YaoAOPS wrote:

Very cool problem.

We instead consider the expression $1 + \frac{(1-p)x}{1 + \frac{(2-p)x}{1 + \frac{\ddots}{1 - x}}} = \frac{P_{p-1}(x)}{Q_{p-1}(x)}$ We then have the relation $\frac{P_k(x)}{Q_k(x)} = 1 + \frac{-kx}{\frac{P_{k-1}(x)}{Q_{k-1(x)}}} = \frac{P_{k-1}(x) -kx Q_{k-1}(x)}{P_{k-1}(x)}$ We inductively then have that $\gcd(P_i, Q_i) = 1$ . Define $P_1' = 1-x, P_0' = 1$ , so this rewrites as $P_k'(x) = P_{k-1}' - kx P_{k-2}'(x)$ .
Now, replace $x$ with $-x$ and shift to instead get $P_0 = 1, P_1 = 1, P_k = P_{k-1} + (k-1)x P_{k-2}$ , and we want to show that instead $P_{p} \equiv 1 \pmod{p}$ and $P_{p-1}$ has all nonzero coefficients.
Here's a table of the first few entries of $p$ .
$\begin{tabular}{c|ccccccccc} 1 & 1 & 1 & 1 & 1 & 1 & 1 & 1 & 1 & 1 \\ $x$ & 0 & 0 & 1 & 3 & 6 & 10 & 15 & 21 & 28 \\ $x^2$ & 0 & 0 & 0 & 0 & 3 & 15 & 45 & 105 & 210 \\ $x^3$ & 0 & 0 & 0 & 0 & 0 & 0 & 15 & 105 & 420 \\ $x^4$ & 0 & 0 & 0 & 0 & 0 & 0 & 0 & 0 & 105 \end{tabular}$
Claim: We have that $[x^k]P_x = A_k(x)$ where $A_k(x) = \frac{x(x-1) \cdots (x-(2k-2))(x-(2k-1))}{2^k k!}$ Proof. We have that $[x^t] P_k = [x^t] P_{k-1} + [x^{t-1}] (k-1) P_{k-2}$ . This rewrites as showing that $A_t(k) - A_t(k-1) = (k-1) A_{t-1}(k-2)$ Expand this and factor out $\frac{1}{2^{t-1} (t-1)!} (k-2) \cdots (k-(2t+1))$ to simplify this as $\frac{1}{2t} \left((k(k-1) - (k-1)(k - 2t))\right) = k-1$ which finishes. $\blacksquare$

This then finishes by plugging in $t = p, t = p-1$ .

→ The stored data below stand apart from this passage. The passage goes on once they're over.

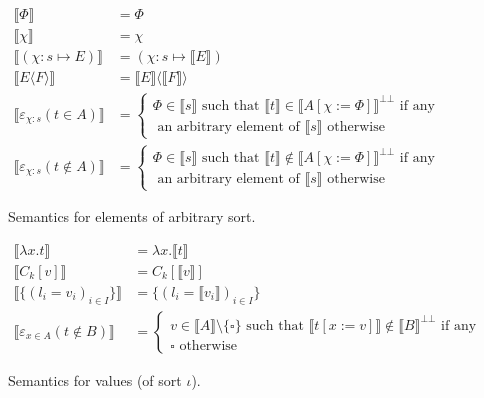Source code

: \begin{figure}
  \begin{align*}
    \llbracket \Phi \rrbracket &= \Phi\\
    \llbracket \chi \rrbracket &= \chi\\
    \llbracket (\chi:s \mapsto E) \rrbracket
      &= (\chi:s \mapsto \llbracket E \rrbracket)\\
    \llbracket E\langle F \rangle \rrbracket
      &= \llbracket E \rrbracket \langle \llbracket F \rrbracket \rangle\\
    \llbracket \varepsilon_{\chi:s}(t \in A) \rrbracket
      &= \begin{cases}
           \Phi \in \llbracket s \rrbracket \text{ such that }
             \llbracket t \rrbracket \in \llbracket A[\chi := \Phi]
             \rrbracket^{\bot\bot} \text{ if any}\\
           \text{ an arbitrary element of } \llbracket s \rrbracket
             \text { otherwise}
         \end{cases}\\
    \llbracket \varepsilon_{\chi:s}(t \notin A) \rrbracket
      &= \begin{cases}
           \Phi \in \llbracket s \rrbracket \text{ such that }
             \llbracket t \rrbracket \notin \llbracket A[\chi := \Phi]
             \rrbracket^{\bot\bot} \text{ if any}\\
           \text{ an arbitrary element of } \llbracket s \rrbracket
             \text { otherwise}
         \end{cases}
  \end{align*}
  \caption{Semantics for elements of arbitrary sort.}\label{semany}
\end{figure}

\begin{figure}
  \begin{align*}
    \llbracket \lambda x.t \rrbracket
      &= \lambda x.\llbracket t \rrbracket\\
    \llbracket C_k[v] \rrbracket
      &= C_k[\llbracket v \rrbracket]\\
    \llbracket \{(l_i=v_i)_{i \in I}\} \rrbracket
      &= \{(l_i = \llbracket v_i \rrbracket)_{i \in I}\}\\
    \llbracket \varepsilon_{x \in A}(t \notin B) \rrbracket
      &= \begin{cases}
           v \in \llbracket A \rrbracket \setminus \{\square\}
             \text{ such that } \llbracket t[x := v] \rrbracket \notin
             \llbracket B \rrbracket^{\bot\bot} \text{ if any}\\
           \square \text { otherwise}
         \end{cases}
  \end{align*}
  \caption{Semantics for values (of sort $\iota$).}
  \label{semiota}
\end{figure}

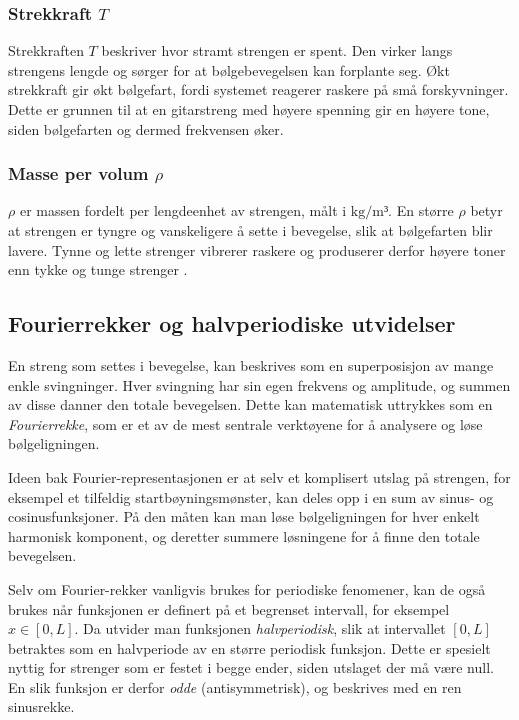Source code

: \subsubsection{Strekkraft \texorpdfstring{$T$}{T}}
Strekkraften $T$ beskriver hvor stramt strengen er spent. 
Den virker langs strengens lengde og sørger for at bølgebevegelsen kan forplante seg. 
Økt strekkraft gir økt bølgefart, fordi systemet reagerer raskere på små forskyvninger. 
Dette er grunnen til at en gitarstreng med høyere spenning gir en høyere tone, siden bølgefarten og dermed frekvensen øker. 
\parencite{NTNUBolgelikning}

\subsubsection{Masse per volum \texorpdfstring{$\rho$}{rho}}
$\rho$ er massen fordelt per lengdeenhet av strengen, målt i $\text{kg/m³}$. 
En større $\rho$ betyr at strengen er tyngre og vanskeligere å sette i bevegelse, slik at bølgefarten blir lavere. 
Tynne og lette strenger vibrerer raskere og produserer derfor høyere toner enn tykke og tunge strenger \parencite{UCFStringLinearDensity}.

\subsection{Fourierrekker og halvperiodiske utvidelser}

En streng som settes i bevegelse, kan beskrives som en superposisjon av mange enkle svingninger.  
Hver svingning har sin egen frekvens og amplitude, og summen av disse danner den totale bevegelsen.  
Dette kan matematisk uttrykkes som en \textit{Fourierrekke}, som er et av de mest sentrale verktøyene for å analysere og løse bølgeligningen.  
\clearpage

Ideen bak Fourier-representasjonen er at selv et komplisert utslag på strengen, for eksempel et tilfeldig startbøyningsmønster, kan deles opp i en sum av sinus- og cosinusfunksjoner.  
På den måten kan man løse bølgeligningen for hver enkelt harmonisk komponent, og deretter summere løsningene for å finne den totale bevegelsen.  

Selv om Fourier-rekker vanligvis brukes for periodiske fenomener, kan de også brukes når funksjonen er definert på et begrenset intervall, for eksempel $x \in [0,L]$.  
Da utvider man funksjonen \textit{halvperiodisk}, slik at intervallet $[0,L]$ betraktes som en halvperiode av en større periodisk funksjon.  
Dette er spesielt nyttig for strenger som er festet i begge ender, siden utslaget der må være null.  
En slik funksjon er derfor \textit{odde} (antisymmetrisk), og beskrives med en ren sinusrekke. \parencite{intmathHalfRange}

Remark: Trying to represent each row as a polynomial follows from noticing the fact that the first three rows are in fact $1$ , $\binom{n}{2}$ , and $\binom{\binom{n}{2}}{2}$ or noticing that $P_k \equiv P_{p} \pmod{p}$ .
Getting this specific form for the polynomial comes from fundamental theorem of algebra.
As a matter of fact, this is enough to prove that $P_{p-1} \equiv 1 \pmod{p}$ .

This is also the initial solution I found while testsolving. I however don't see a way to see how to show the original $P,Q$ are coprime using this method, since the image of $P$ in $\mathbb{F}_p[x]$ is just 1. This is very minor.